Thursday, July 30th, 2009

I’m at the Burton Group’s Catalyst conference this week in San Diego,
where interesting conversations about identity management, entitlement
management, role management and more are everywhere.

One conversation got me thinking about the (what seems like) old strategy
of building a “master system of record” as a pre-requisite to deploying
an enterprise identity management system. We used to work with our
customers to do just that, back when our company was called M-Tech.
I take it that most of our software vendor peers and our collective
systems integrator partners did the same thing.

A couple of years ago, when we were designing the then-next/now-current
generation of our identity management suite, we examined this idea more
closely, and came away with the conclusion that it wasn’t really necessary.

Yes, you read that right.
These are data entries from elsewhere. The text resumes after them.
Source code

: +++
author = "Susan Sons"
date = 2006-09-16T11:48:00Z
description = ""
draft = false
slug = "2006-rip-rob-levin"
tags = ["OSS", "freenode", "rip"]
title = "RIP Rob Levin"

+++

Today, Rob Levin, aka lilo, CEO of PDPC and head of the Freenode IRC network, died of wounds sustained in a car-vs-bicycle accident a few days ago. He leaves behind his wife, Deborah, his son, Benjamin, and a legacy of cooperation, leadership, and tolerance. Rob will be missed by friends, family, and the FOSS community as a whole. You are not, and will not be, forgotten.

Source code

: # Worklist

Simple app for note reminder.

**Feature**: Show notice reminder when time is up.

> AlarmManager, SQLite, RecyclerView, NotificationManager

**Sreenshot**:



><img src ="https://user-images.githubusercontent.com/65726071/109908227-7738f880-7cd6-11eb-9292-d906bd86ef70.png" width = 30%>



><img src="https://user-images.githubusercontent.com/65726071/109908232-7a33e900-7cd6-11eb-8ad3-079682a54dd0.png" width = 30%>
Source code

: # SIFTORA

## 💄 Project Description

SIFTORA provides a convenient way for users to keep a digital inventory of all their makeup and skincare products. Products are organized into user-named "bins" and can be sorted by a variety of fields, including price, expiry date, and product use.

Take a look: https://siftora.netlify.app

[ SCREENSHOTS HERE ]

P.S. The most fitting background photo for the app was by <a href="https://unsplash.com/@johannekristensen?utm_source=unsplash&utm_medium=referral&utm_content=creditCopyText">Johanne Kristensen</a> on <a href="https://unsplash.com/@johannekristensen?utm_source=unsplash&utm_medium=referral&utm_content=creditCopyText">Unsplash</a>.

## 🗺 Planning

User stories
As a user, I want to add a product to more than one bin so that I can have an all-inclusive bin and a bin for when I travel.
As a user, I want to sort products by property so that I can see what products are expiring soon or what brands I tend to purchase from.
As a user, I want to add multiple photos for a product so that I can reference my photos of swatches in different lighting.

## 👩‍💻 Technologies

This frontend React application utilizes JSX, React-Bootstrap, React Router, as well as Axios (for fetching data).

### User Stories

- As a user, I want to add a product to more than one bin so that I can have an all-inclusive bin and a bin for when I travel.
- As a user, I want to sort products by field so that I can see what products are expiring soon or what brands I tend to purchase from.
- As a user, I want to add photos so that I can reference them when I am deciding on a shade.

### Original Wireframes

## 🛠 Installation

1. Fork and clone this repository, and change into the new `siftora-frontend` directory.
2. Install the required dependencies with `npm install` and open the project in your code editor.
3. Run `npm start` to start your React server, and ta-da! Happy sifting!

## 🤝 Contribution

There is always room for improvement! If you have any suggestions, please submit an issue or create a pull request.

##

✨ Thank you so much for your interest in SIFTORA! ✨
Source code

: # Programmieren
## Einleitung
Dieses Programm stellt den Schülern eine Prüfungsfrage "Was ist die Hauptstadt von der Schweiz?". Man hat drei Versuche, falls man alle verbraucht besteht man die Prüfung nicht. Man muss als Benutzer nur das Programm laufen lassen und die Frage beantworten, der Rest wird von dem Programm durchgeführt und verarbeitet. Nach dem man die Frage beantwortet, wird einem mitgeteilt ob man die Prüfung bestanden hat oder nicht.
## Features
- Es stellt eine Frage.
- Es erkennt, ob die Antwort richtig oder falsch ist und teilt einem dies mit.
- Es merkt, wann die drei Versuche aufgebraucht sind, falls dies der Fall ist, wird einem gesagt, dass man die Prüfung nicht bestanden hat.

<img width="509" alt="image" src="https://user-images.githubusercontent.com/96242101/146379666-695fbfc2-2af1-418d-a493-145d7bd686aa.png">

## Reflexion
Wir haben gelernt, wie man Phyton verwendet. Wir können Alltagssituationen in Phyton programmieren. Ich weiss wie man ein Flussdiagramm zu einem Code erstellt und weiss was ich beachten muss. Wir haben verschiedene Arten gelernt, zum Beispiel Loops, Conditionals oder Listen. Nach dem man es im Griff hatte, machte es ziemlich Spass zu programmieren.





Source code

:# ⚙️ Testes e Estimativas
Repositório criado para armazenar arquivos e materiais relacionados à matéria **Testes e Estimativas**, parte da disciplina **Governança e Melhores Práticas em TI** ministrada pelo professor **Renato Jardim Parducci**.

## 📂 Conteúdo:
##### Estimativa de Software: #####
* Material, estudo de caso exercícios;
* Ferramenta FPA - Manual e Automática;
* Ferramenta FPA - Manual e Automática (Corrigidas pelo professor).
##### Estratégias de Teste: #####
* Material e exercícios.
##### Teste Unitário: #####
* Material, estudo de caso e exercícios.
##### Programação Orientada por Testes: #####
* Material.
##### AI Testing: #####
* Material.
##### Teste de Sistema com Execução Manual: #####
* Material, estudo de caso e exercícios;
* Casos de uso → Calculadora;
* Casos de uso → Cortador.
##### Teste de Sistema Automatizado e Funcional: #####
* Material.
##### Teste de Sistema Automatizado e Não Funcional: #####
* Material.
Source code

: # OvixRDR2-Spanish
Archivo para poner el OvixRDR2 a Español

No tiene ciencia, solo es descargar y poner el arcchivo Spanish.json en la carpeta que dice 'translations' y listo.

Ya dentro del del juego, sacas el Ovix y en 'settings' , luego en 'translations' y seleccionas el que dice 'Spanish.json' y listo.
It’s not necessary to consolidate all your
systems of records and construct a “gold standard” directory of users,
from which your identity management processes will flow.

Our conclusion is based on a few ideas:

First, it’s expensive and time consuming to build this database … so
if we want rapid deployment of an enterprise IDM system, it’s preferable
to skip the huge data cleansing project.

Second, there’s the observation that the user population is a moving
target and it’s very difficult to get a perfect data set about all
those users, since they keep getting hired, fired, moved, name-changed,
responsibility-changed and so on.

So if we don’t put together a “gold standard” data set, what will happen?
To answer that, we should first think about how that data set is intended
to be used. Mostly, I think it’s useful for automated provisioning,
de-provisioning and identity synchronization between systems. If you have
a pure and clean HR feed, for example, you might synchronize it with
your corporate AD, RACF system, SAP user base and so on — and then those
would be perfect too.

But really – you don’t want to look at every user on every system on every
pass through the automation process. That’s expensive – and slow. Instead,
it makes more sense to look at changes to a system of record — who got hired
today? Who got fired today? Who changed jobs? Whose surname got changed?
Those changes are a much smaller data set, and each of them presumably
represents a state change — either to correct an error in the data or to
update data that used to be correct to its new state.

So if we capture changes and propagate them out into the enterprise,
we’ll gradually improve the quality of data on all systems, but without
having to clean everything up in one fell swoop.

And for that matter, what’s so special about systems of record? Why
don’t we monitor *every* system for changes that were initiated outside
of the IDM system. Any change could merit a response — it could
be a new e-mail address set in the Exchange server, which we should
replicate to HR. It might be a change in the user’s cubicle number
in a white pages application, which might be handy to copy to AD.
It might even be an unauthorized addition of a user to the Administrators
group in AD, which could trigger automatic removal and a security alert.

It’s not just HR we should be watching…

This approach is auto-provisioning based on propagating change events,
rather than directory synchronization based on comparing the full state
of two systems. It’s also the difference between our old ID-Compare
automation engine and our new ID-Track engine.

This strategy means that you can deploy a system that makes data cleaner at
every step, without having to make data perfect before you go live.

Another way to think about it is that “perfect” is the enemy of “good,”
and I think what we really want is “good,” without the pre-requisite of
“perfect.”